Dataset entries

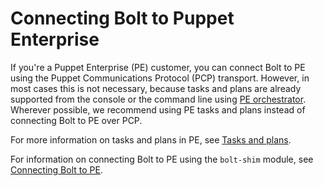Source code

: # Connecting Bolt to Puppet Enterprise

If you're a Puppet Enterprise (PE) customer, you can connect Bolt to PE using
the Puppet Communications Protocol (PCP) transport. However, in most cases this
is not necessary, because tasks and plans are already supported from the console
or the command line using
[PE orchestrator](https://puppet.com/docs/pe/latest/running_jobs_with_puppet_orchestrator_overview.html).
Wherever possible, we recommend using PE tasks and plans instead of connecting
Bolt to PE over PCP. 

For more information on tasks and plans in PE, see [Tasks and
plans](https://puppet.com/docs/pe/latest/running_tasks_and_plans_pe.html).

For information on connecting Bolt to PE using the `bolt-shim` module, see
[Connecting Bolt to
PE](https://github.com/puppetlabs/puppetlabs-bolt_shim/blob/master/docs/connect_bolt_pe.md).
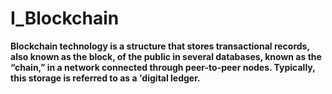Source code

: # I_Blockchain
**Blockchain technology is a structure that stores transactional records, also known as the block, of the public in several databases, known as the “chain,” in a network connected through peer-to-peer nodes. Typically, this storage is referred to as a 'digital ledger.**
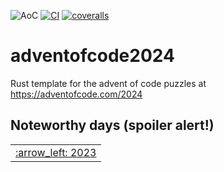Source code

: ![AoC](https://img.shields.io/badge/AoC%20%E2%AD%90-26-yellow)
[![CI](https://github.com/lpenz/adventofcode-template/workflows/CI/badge.svg)](https://github.com/lpenz/adventofcode-template/actions)
[![coveralls](https://coveralls.io/repos/github/lpenz/adventofcode-template/badge.svg?branch=main)](https://coveralls.io/github/lpenz/adventofcode-template?branch=main)

# adventofcode2024

Rust template for the advent of code puzzles at https://adventofcode.com/2024

## Noteworthy days (spoiler alert!)


<table><tr>
<td><a href="https://github.com/lpenz/adventofcode2023">:arrow_left: 2023</td>
</tr></table>
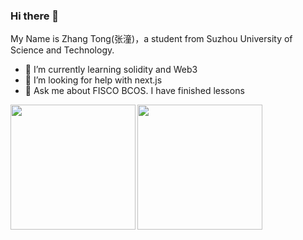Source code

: ### Hi there 👋
My Name is Zhang Tong(张潼)，a student from Suzhou University of Science and Technology.
- 🌱 I’m currently learning solidity and Web3
- 🤔 I’m looking for help with next.js
- 💬 Ask me about FISCO BCOS. I have finished lessons
<div style="display: flex; gap: 3px;">
  <img height="200px" src="https://github-readme-stats.vercel.app/api?username=hql0621&show_icons=true&theme=vue-dark&count_private=true&hide_rank=true&include_all_commits=true&hide=stars">
  <img height="200px" src="https://github-readme-stats.vercel.app/api/top-langs/?username=hql0621&layout=donut&theme=vue-dark">
</div>

<!--
**hql0621/hql0621** is a ✨ _special_ ✨ repository because its `README.md` (this file) appears on your GitHub profile.
Here are some ideas to get you started:
- 🔭 I’m currently working on ...
- 🌱 I’m currently learning ...
- 👯 I’m looking to collaborate on ...
- 🤔 I’m looking for help with ...
- 💬 Ask me about ...
- 📫 How to reach me: ...
- 😄 Pronouns: ...
- ⚡ Fun fact: ...
-->
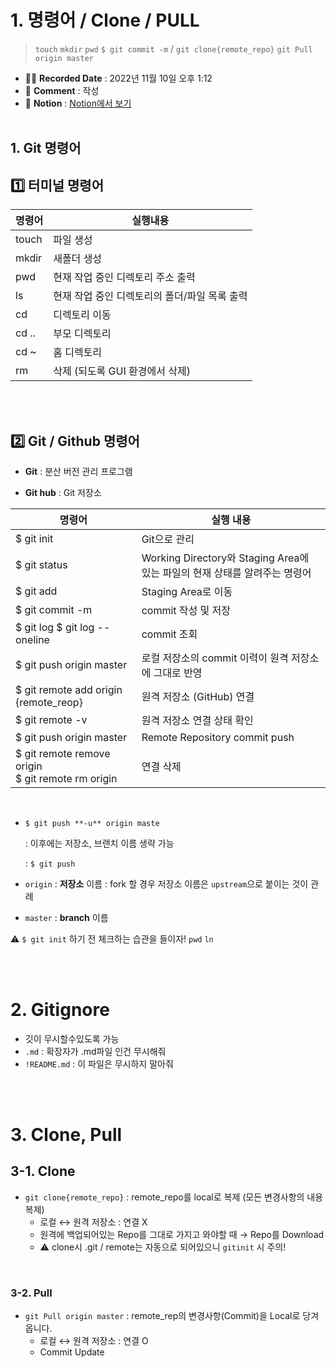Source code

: # 1. 명령어 / Clone / PULL

> `touch` `mkdir` `pwd` `$ git commit -m` / `git clone{remote_repo}` `git Pull origin master`

- ✍🏻 **Recorded Date** : 2022년 11월 10일 오후 1:12
- 💬 **Comment** : 작성
- 🔖 **Notion** : [Notion에서 보기](https://6suk.notion.site/Git-Clone-PULL-4862f9c150ef4659b3dd0ab02c4c29e3)
  <br>
  <br>

## 1. Git 명령어

## 1️⃣ 터미널 명령어

| 명령어 | 실행내용                                      |
| ------ | --------------------------------------------- |
| touch  | 파일 생성                                     |
| mkdir  | 새폴더 생성                                   |
| pwd    | 현재 작업 중인 디렉토리 주소 출력             |
| ls     | 현재 작업 중인 디렉토리의 폴더/파일 목록 출력 |
| cd     | 디렉토리 이동                                 |
| cd ..  | 부모 디렉토리                                 |
| cd ~   | 홈 디렉토리                                   |
| rm     | 삭제 (되도록 GUI 환경에서 삭제)               |

<br>
<br>

## 2️⃣ Git / Github 명령어

- **Git** : 분산 버전 관리 프로그램

- **Git hub** : Git 저장소

| 명령어                                               | 실행 내용                                                                  |
| ---------------------------------------------------- | -------------------------------------------------------------------------- |
| $ git init                                           | Git으로 관리                                                               |
| $ git status                                         | Working Directory와 Staging Area에 있는 파일의 현재 상태를 알려주는 명령어 |
| $ git add                                            | Staging Area로 이동                                                        |
| $ git commit -m                                      | commit 작성 및 저장                                                        |
| $ git log $ git log --oneline                        | commit 조회                                                                |
| $ git push origin master                             | 로컬 저장소의 commit 이력이 원격 저장소에 그대로 반영                      |
| $ git remote add origin {remote_reop}                | 원격 저장소 (GitHub) 연결                                                  |
| $ git remote -v                                      | 원격 저장소 연결 상태 확인                                                 |
| $ git push origin master                             | Remote Repository commit push                                              |
| $ git remote remove origin<br>$ git remote rm origin | 연결 삭제                                                                  |

<br>

- `$ git push **-u** origin maste`

  : 이후에는 저장소, 브랜치 이름 생략 가능

  : `$ git push`

- `origin` : **저장소** 이름
  : fork 할 경우 저장소 이름은 `upstream`으로 붙이는 것이 관례
- `master` : **branch** 이름

⚠️ `$ git init` 하기 전 체크하는 습관을 들이자! `pwd` `ln`

<br>
<br>

# 2. Gitignore

- 깃이 무시할수있도록 가능
- `.md` : 확장자가 .md파일 인건 무시해줘
- `!README.md` : 이 파일은 무시하지 말아줘

<br>
<br>

# 3. Clone, Pull

## 3-1. Clone

- `git clone{remote_repo}` : remote_repo를 local로 복제 (모든 변경사항의 내용 복제)
  - 로컬 ↔ 원격 저장소 : 연결 X
  - 원격에 백업되어있는 Repo를 그대로 가지고 와야할 때 → Repo를 Download
  - ⚠ clone시 .git / remote는 자동으로 되어있으니 `gitinit` 시 주의!

<br>

### 3-2. Pull

- `git Pull origin master` : remote_rep의 변경사항(Commit)을 Local로 당겨옵니다.
  - 로컬 ↔ 원격 저장소 : 연결 O
  - Commit Update

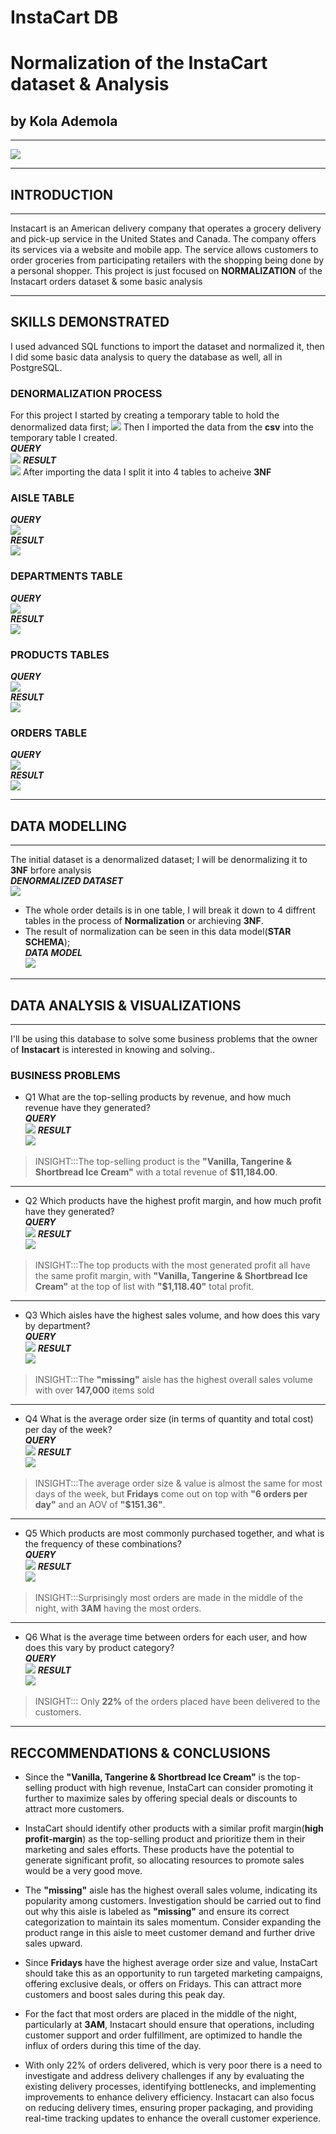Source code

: # InstaCart DB
# Normalization of the InstaCart dataset &amp; Analysis
## by Kola Ademola
___
![](images/Instacart_Logo.jpg)
___
## INTRODUCTION
___
Instacart is an American delivery company that operates a grocery delivery and pick-up service in the United States and Canada. The company offers its services via a website and mobile app. The service allows customers to order groceries from participating retailers with the shopping being done by a personal shopper. This project is just focused on **NORMALIZATION** of the Instacart orders dataset & some basic analysis
___
## SKILLS DEMONSTRATED
I used advanced SQL functions to import the dataset and normalized it, then I did some basic data analysis to query the database as well, all in PostgreSQL.  

### DENORMALIZATION PROCESS
For this project I started by creating a temporary table to hold the denormalized data first;
![](images/temp_table_query.png)
Then I imported the data from the **csv** into the temporary table I created.  
___QUERY___  
![](images/import_temp.png)
___RESULT___  
![](images/denormalized_data.png)
After importing the data I split it into 4 tables to acheive **3NF**
### AISLE TABLE
___QUERY___  
![](images/aisle_query.png)  
___RESULT___  
![](images/aisle_table.png)  
### DEPARTMENTS TABLE
___QUERY___  
![](images/departments_query.png)  
___RESULT___  
![](images/departments_table.png)  
### PRODUCTS TABLES
___QUERY___  
![](images/products_query.png)  
___RESULT___  
![](images/products_table.png)  
### ORDERS TABLE
___QUERY___  
![](images/orders_query.png)  
___RESULT___  
![](images/orders_table.png)  
___
## DATA MODELLING
___
The initial dataset is a denormalized dataset; I will be denormalizing it to **3NF** brfore analysis  
___DENORMALIZED DATASET___  
![](images/denormalized_data.png)
* The whole order details is in one table, I will break it down to 4 diffrent tables in the process of **Normalization** or archieving **3NF**.   
* The result of normalization can be seen in this data model(**STAR SCHEMA**);  
___DATA MODEL___  
![](images/data_model.png)
___
## DATA ANALYSIS & VISUALIZATIONS
____
I'll be using this database to solve some business problems that the owner of **Instacart** is interested in knowing and solving..

### BUSINESS PROBLEMS
* Q1 What are the top-selling products by revenue, and how much revenue have they generated?  
___QUERY___  
![](images/q1.png)
___RESULT___  
![](images/q1_table.png)
> INSIGHT:::The top-selling product is the **"Vanilla, Tangerine & Shortbread Ice Cream"** with a total revenue of **$11,184.00**.
___
* Q2 Which products have the highest profit margin, and how much profit have they generated?  
___QUERY___  
![](images/q2.png)
___RESULT___  
![](images/q2_table.png)
> INSIGHT:::The top products with the most generated profit all have the same profit margin, with **"Vanilla, Tangerine & Shortbread Ice Cream"** at the top of list with **"$1,118.40"** total profit.
___
* Q3 Which aisles have the highest sales volume, and how does this vary by department?  
___QUERY___  
![](images/q3.png)
___RESULT___  
![](images/q3_table.png)
> INSIGHT:::The **"missing"** aisle has the highest overall sales volume with over **147,000** items sold
___
* Q4 What is the average order size (in terms of quantity and total cost) per day of the week?  
___QUERY___  
![](images/q4.png)
___RESULT___  
![](images/q4_table.png)
> INSIGHT:::The average order size & value is almost the same for most days of the week, but **Fridays** come out on top with **"6 orders per day"** and an AOV of **"$151.36"**.
___
* Q5 Which products are most commonly purchased together, and what is the frequency of these combinations?  
___QUERY___  
![](images/q5.png)
___RESULT___  
![](images/q5_table.png)
> INSIGHT:::Surprisingly most orders are made in the middle of the night, with **3AM** having the most orders.
___
* Q6 What is the average time between orders for each user, and how does this vary by product category?  
___QUERY___  
![](images/q6.png)
___RESULT___  
![](images/q6_table.png)
> INSIGHT::: Only **22%** of the orders placed have been delivered to the customers.
___
## RECCOMMENDATIONS & CONCLUSIONS
* Since the **"Vanilla, Tangerine & Shortbread Ice Cream"** is the top-selling product with high revenue, InstaCart can consider promoting it further to maximize sales by offering special deals or discounts to attract more customers.

* InstaCart should identify other products with a similar profit margin(**high profit-margin**) as the top-selling product and prioritize them in their marketing and sales efforts. These products have the potential to generate significant profit, so allocating resources to promote sales would be a very good move.

* The **"missing"** aisle has the highest overall sales volume, indicating its popularity among customers. Investigation should be carried out to find out why this aisle is labeled as **"missing"** and ensure its correct categorization to maintain its sales momentum. Consider expanding the product range in this aisle to meet customer demand and further drive sales upward.

* Since **Fridays** have the highest average order size and value, InstaCart should take this as an opportunity to run targeted marketing campaigns, offering exclusive deals, or offers on Fridays. This can attract more customers and boost sales during this peak day.

* For the fact that most orders are placed in the middle of the night, particularly at **3AM**, Instacart should ensure that operations, including customer support and order fulfillment, are optimized to handle the influx of orders during this time of the day.

* With only 22% of orders delivered, which is very poor there is a need to investigate and address delivery challenges if any by evaluating the existing delivery processes, identifying bottlenecks, and implementing improvements to enhance delivery efficiency. Instacart can also focus on reducing delivery times, ensuring proper packaging, and providing real-time tracking updates to enhance the overall customer experience.
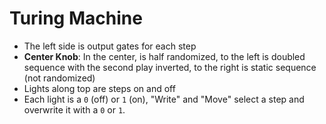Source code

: # Turing Machine

- The left side is output gates for each step
- **Center Knob**: In the center, is half randomized, to the left is doubled sequence with the second play inverted, to the right is static sequence (not randomized)
- Lights along top are steps on and off
- Each light is a `0` (off) or `1` (on), "Write" and "Move" select a step and overwrite it with a `0` or `1`.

• BRIEF: Filter the entries and keep only the lines holding "template".

• TASK RESPONSE:
[![CI](https://github.com/lpenz/adventofcode-template/workflows/CI/badge.svg)](https://github.com/lpenz/adventofcode-template/actions)
[![coveralls](https://coveralls.io/repos/github/lpenz/adventofcode-template/badge.svg?branch=main)](https://coveralls.io/github/lpenz/adventofcode-template?branch=main)
Rust template for the advent of code puzzles at https://adventofcode.com/2024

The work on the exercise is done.